The HR solutions start-up has more than 400 clients after changing tack from an existing business co-founded by Peter Jenkinson 20 years ago

20th May, 2021
Making it Work: New product, old hand – how Wrkit went global
Peter Jenkinson, chief executive, of Wrkit. Picture: Fergal Phillips

Later this month, Peter Jenkinson will compete against some of Ireland’s freshest-faced entrepreneurs in Enterprise Ireland’s Founder of the Year competition. But the business he is running has roots that go back more than two decades.

Jenkinson is chief executive of Wrkit, a HR solutions company which offers a suite of online options to firms that want to give rewards and bonuses to their employees. It has more than 400 clients, employs 25 people, and has been given high-potential start-up status by Enterprise Ireland.

It was established in 2017, but its origins are in Jenkinson’s previous business, Groupschemes, which offered lifestyle benefits to companies and was enjoying a decent degree of success.

Jenkinson, a former pilot, set up Groupschemes in order to achieve better deals on insurance for himself and his colleagues in the airline industry, but expanded to serve other sectors.

“We were in the space for a long time, albeit with a very narrow product. The change to Wrkit was partly led by our vision, but also by what customers were saying to us,” he said.

“With some regularity, various clients in Ireland and Britain were asking: ‘Would you ever think about doing a wellbeing tool? Would you ever think about doing a learning tool? Would you ever think about doing recognition programmes?’”

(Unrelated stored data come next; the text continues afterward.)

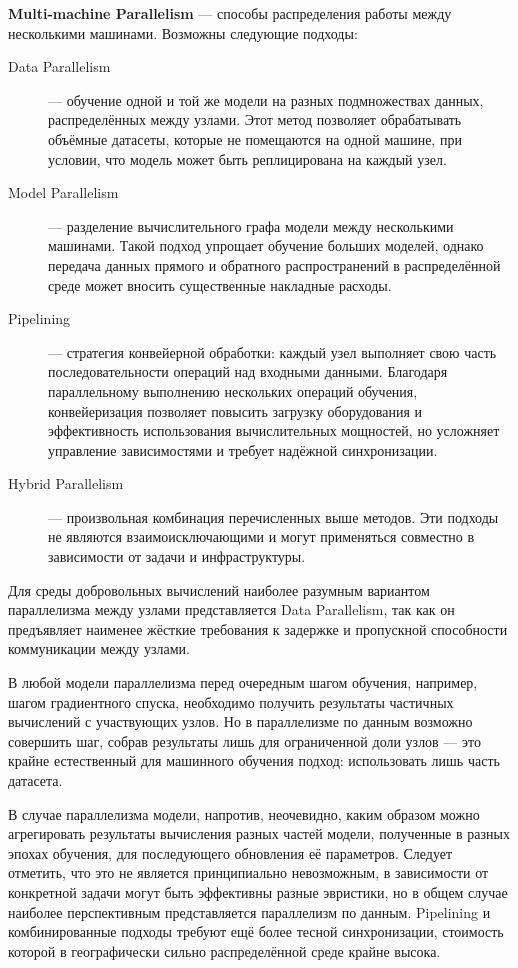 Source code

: \documentclass[a4paper,12pt]{extarticle}
\begin{document}
    \textbf{Multi-machine Parallelism} — способы распределения работы между несколькими машинами.
    Возможны следующие подходы:
    \begin{description}
        \item[Data Parallelism] — обучение одной и той же модели на разных подмножествах данных, распределённых между узлами.
        Этот метод позволяет обрабатывать объёмные датасеты, которые не помещаются на одной машине, при условии, что модель может быть реплицирована на каждый узел.
        \item[Model Parallelism] — разделение вычислительного графа модели между несколькими машинами.
        Такой подход упрощает обучение больших моделей, однако передача данных прямого и обратного распространений в распределённой среде может вносить существенные накладные расходы.
        \item[Pipelining] — стратегия конвейерной обработки: каждый узел выполняет свою часть последовательности операций над входными данными.
        Благодаря параллельному выполнению нескольких операций обучения, конвейеризация позволяет повысить загрузку оборудования и эффективность использования вычислительных мощностей, но усложняет управление зависимостями и требует надёжной синхронизации.
        \item[Hybrid Parallelism] — произвольная комбинация перечисленных выше методов.
        Эти подходы не являются взаимоисключающими и могут применяться совместно в зависимости от задачи и инфраструктуры.
    \end{description}

    Для среды добровольных вычислений наиболее разумным вариантом параллелизма между узлами представляется Data Parallelism, так как он предъявляет наименее жёсткие требования к задержке и пропускной способности коммуникации между узлами.

    В любой модели параллелизма перед очередным шагом обучения, например, шагом градиентного спуска, необходимо получить результаты частичных вычислений с участвующих узлов.
    Но в параллелизме по данным возможно совершить шаг, собрав результаты лишь для ограниченной доли узлов — это крайне естественный для машинного обучения подход: использовать лишь часть датасета.

    В случае параллелизма модели, напротив, неочевидно, каким образом можно агрегировать результаты вычисления разных частей модели, полученные в разных эпохах обучения, для последующего обновления её параметров.
    Следует отметить, что это не является принципиально невозможным, в зависимости от конкретной задачи могут быть эффективны разные эвристики, но в общем случае наиболее перспективным представляется параллелизм по данным.
    Pipelining и комбинированные подходы требуют ещё более тесной синхронизации, стоимость которой в географически сильно распределённой среде крайне высока.
\end{document}
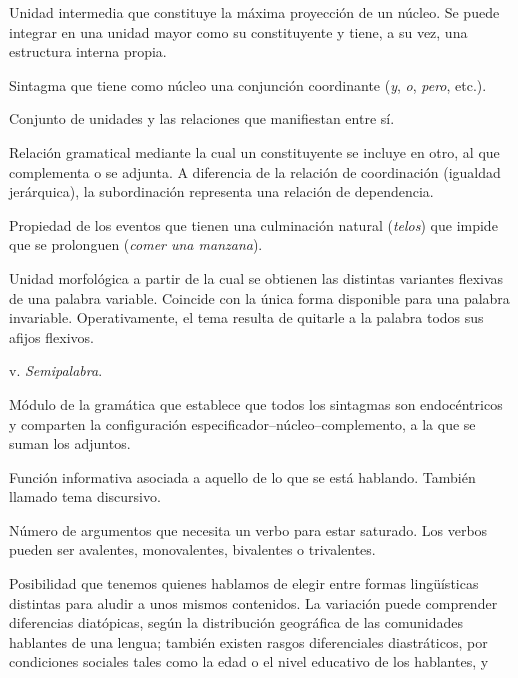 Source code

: \begin{glosariogeneral}
  \item[Sintagma:] Unidad intermedia que constituye la máxima proyección de un
        núcleo. Se puede integrar en una unidad mayor como su constituyente y
        tiene, a su vez, una estructura interna propia.
  \item[Sintagma de conjunción:] Sintagma que tiene como núcleo una conjunción
        coordinante (\textit{y}, \textit{o}, \textit{pero}, etc.).
  \item[Sistema:] Conjunto de unidades y las relaciones que manifiestan entre
        sí.
  \item[Subordinación:] Relación gramatical mediante la cual un constituyente se
        incluye en otro, al que complementa o se adjunta. A diferencia de la
        relación de coordinación (igualdad jerárquica), la subordinación
        representa una relación de dependencia.
  \item[Telicidad:] Propiedad de los eventos que tienen una culminación
        natural (\textit{telos}) que impide que se prolonguen (\textit{comer una
        manzana}).
  \item[Tema:] Unidad morfológica a partir de la cual se obtienen las distintas
        variantes flexivas de una palabra variable. Coincide con la única forma
        disponible para una palabra invariable. Operativamente, el tema resulta
        de quitarle a la palabra todos sus afijos flexivos.
  \item[Tema culto:] v. \textit{Semipalabra}.
  \item[Teoría X\prima:] Módulo de la gramática que establece que todos los
        sintagmas son endocéntricos y comparten la configuración
        especificador--núcleo--complemento, a la que se suman los adjuntos.
  \item[Tópico:] Función informativa asociada a aquello de lo que se está
        hablando. También llamado tema discursivo.
  \item[Valencia verbal:] Número de argumentos que necesita un verbo para
        estar saturado. Los verbos pueden ser avalentes, monovalentes,
        bivalentes o trivalentes.
  \item[Variación:] Posibilidad que tenemos quienes hablamos de elegir entre
        formas lingüísticas distintas para aludir a unos mismos contenidos. La
        variación puede comprender diferencias diatópicas, según la
        distribución geográfica de las comunidades hablantes de una lengua;
        también existen rasgos diferenciales diastráticos, por condiciones
        sociales tales como la edad o el nivel educativo de los hablantes, y

\end{glosariogeneral}
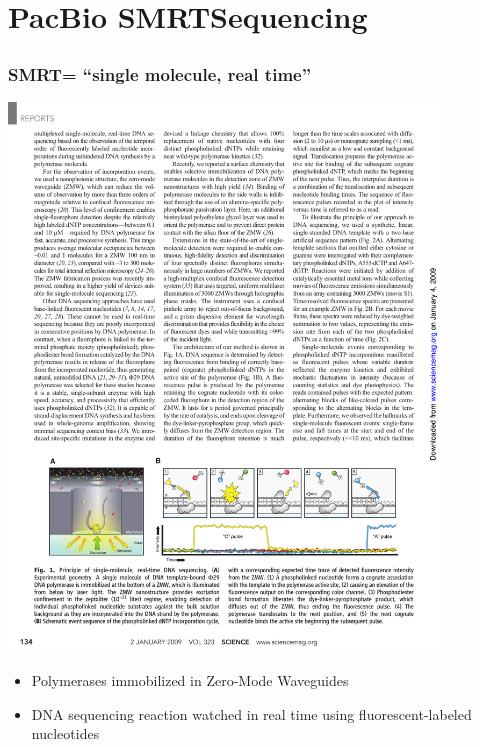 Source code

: \documentclass[serif,11pt]{beamer}
\newcommand{\R}{\textsuperscript{\textregistered}}
\begin{document}
\section{PacBio SMRT\R Sequencing}
\label{sec-3}
\begin{frame}

  \sectionpage
\end{frame}
\begin{frame}
\frametitle{SMRT\R = ``single molecule, real time''}
\label{sec-3-1}

   \includegraphics[width=4.5in]{img/smrt-cartoon.pdf}
   \newline {\tiny [Eid, 2009]}
\begin{itemize}
\item Polymerases immobilized in Zero-Mode Waveguides
\item DNA sequencing reaction watched in real time using
     fluorescent-labeled nucleotides
\end{itemize}
\end{frame}
\end{document}
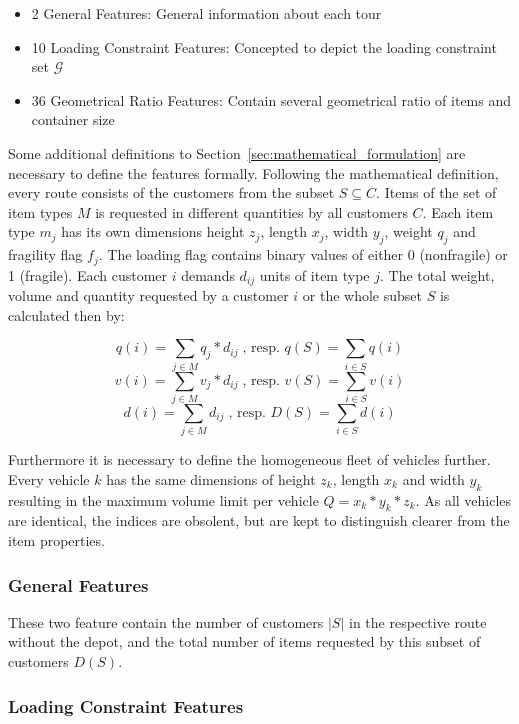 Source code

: \begin{itemize}
    \item 2 General Features: General information about each tour
    \item 10 Loading Constraint Features: Concepted to depict the loading constraint set $\mathcal{G}$
    \item 36 Geometrical Ratio Features: Contain several geometrical ratio of items and container size
\end{itemize}

Some additional definitions to Section~\ref{sec:mathematical_formulation}
are necessary to define the features formally. Following the mathematical definition, every route consists of the customers
from the subset $S \subseteq C$. Items of the set of item types $M$ is requested in different quantities by all customers $C$.
Each item type $m_j$ has its own dimensions height $z_j$, length $x_j$, width $y_j$, weight $q_j$ and fragility flag $f_j$.
The loading flag contains binary values of either 0 (nonfragile) or 1 (fragile).
Each customer $i$ demands $d_{ij}$ units of item type $j$.
The total weight, volume and quantity requested by a customer $i$ or the whole subset $S$ is calculated then by:

\[q(i) = \sum_{j \in M} q_j * d_{ij}\;\text{, resp. } q(S) = \sum_{i\in S} q(i)\]
\[v(i) = \sum_{j \in M} v_j * d_{ij}\;\text{, resp. } v(S) = \sum_{i\in S} v(i)\]
\[d(i) = \sum_{j \in M} d_{ij}\;\text{, resp. } D(S) = \sum_{i\in S} d(i)\]

Furthermore it is necessary to define the homogeneous fleet of vehicles
further. Every vehicle $k$ has the same dimensions of height $z_k$, length $x_k$ and width $y_k$ resulting in the maximum volume limit per
vehicle $Q = x_k *y_k*z_k$. As all vehicles are identical, the indices are obsolent, but are kept to distinguish clearer
from the item properties.

\subsubsection{General Features}
These two feature contain the number of customers $|S|$ in the respective route without the depot, and the total number of items requested by
this subset of customers $D(S)$.

\subsubsection{Loading Constraint Features}

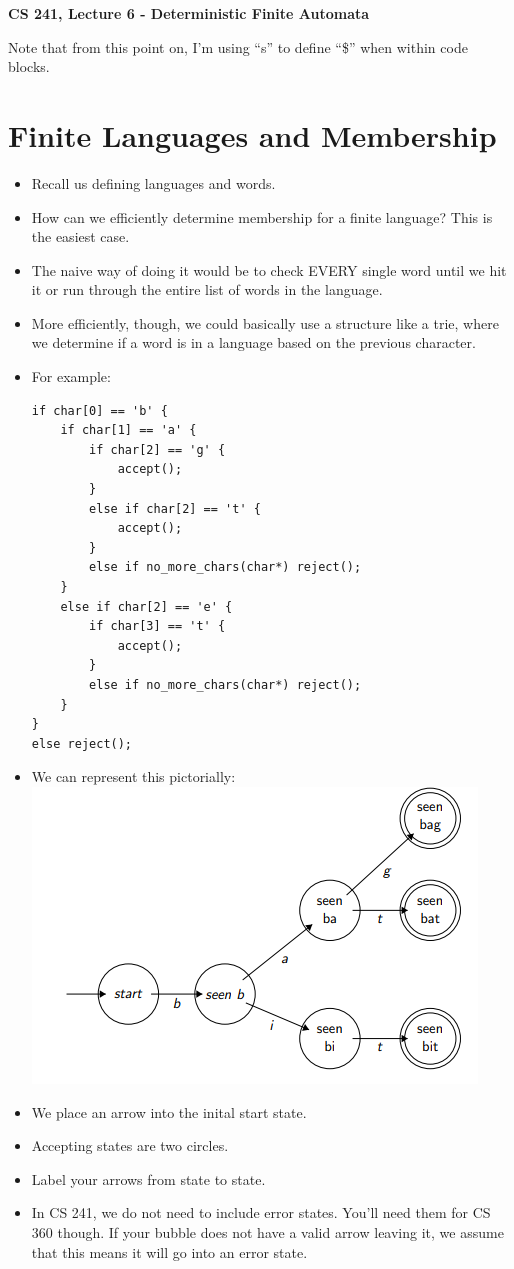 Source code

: \documentclass[12pt]{article}
\author{Clement Tsang}
\begin{document}
\begin{center}
\Large\textbf{CS 241, Lecture 6 - Deterministic Finite Automata}
\end{center}

Note that from this point on, I'm using ``s'' to define ``\$'' when within code blocks.  

\section{Finite Languages and Membership}
\begin{itemize}
    \item Recall us defining languages and words.
    \item How can we efficiently determine membership for a finite language?  This is the easiest case.
    \item The naive way of doing it would be to check EVERY single word until we hit it or run through the entire list of words in the language.
    \item More efficiently, though, we could basically use a structure like a trie, where we determine if a word is in a language based on the previous character.
    \item For example:
\begin{lstlisting}[mathescape, numbers=none, breaklines=true]
if char[0] == 'b' {
    if char[1] == 'a' {
        if char[2] == 'g' {
            accept();
        }
        else if char[2] == 't' {
            accept();
        }
        else if no_more_chars(char*) reject();
    }
    else if char[2] == 'e' {
        if char[3] == 't' {
            accept();
        }
        else if no_more_chars(char*) reject();
    }
}
else reject();
\end{lstlisting}
    \item We can represent this pictorially: \\
        \includegraphics{pictorial_example.png}
    \item We place an arrow into the inital start state.
    \item Accepting states are two circles.
    \item Label your arrows from state to state.
    \item In CS 241, we do not need to include error states.  You'll need them for CS 360 though.  If your bubble does not have a valid arrow leaving it, we assume that this means it will go into an error state.
\end{itemize}
\end{document}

A decision was made to dramatically pivot the business in order to realise what Jenkinson and his colleagues believed was the potential for significant growth.

It switched from offering lifestyle savings only to running an online portal with six modules, including wellbeing and recognition programmes, which employers can use to keep their workers engaged.

Lifestyle benefits like vouchers, e-codes and shopping cards are still available to Wrkit’s clients, but so too are exercise classes delivered via video, workshops on subjects including leadership, and online courses in everything from photography to financial trading.

Before making the change, the company was growing by between 2 and 5 per cent every year. But after 2017 things snowballed for Wrkit, to the point where it has achieved more than 25 per cent yearly growth in recent years. “It was the right change of tack,” Jenkinson said.

While they already counted Apple, IBM and Musgrave’s among their clients in Ireland, Wrkit’s founders now also count Deliveroo, FedEx, Fitbit and more among their customers.

“In 2017, our business was 80 per cent Ireland, 20 per cent UK. By the end of this year, we’ll be 35 per cent in Ireland and 35 per cent in the UK, with the remaining 30 per cent in other markets,” Jenkinson said.

“Since the change, we have targeted 25 per cent growth every year, and we’ve achieved that. This year, we will have achieved 35 per cent growth.”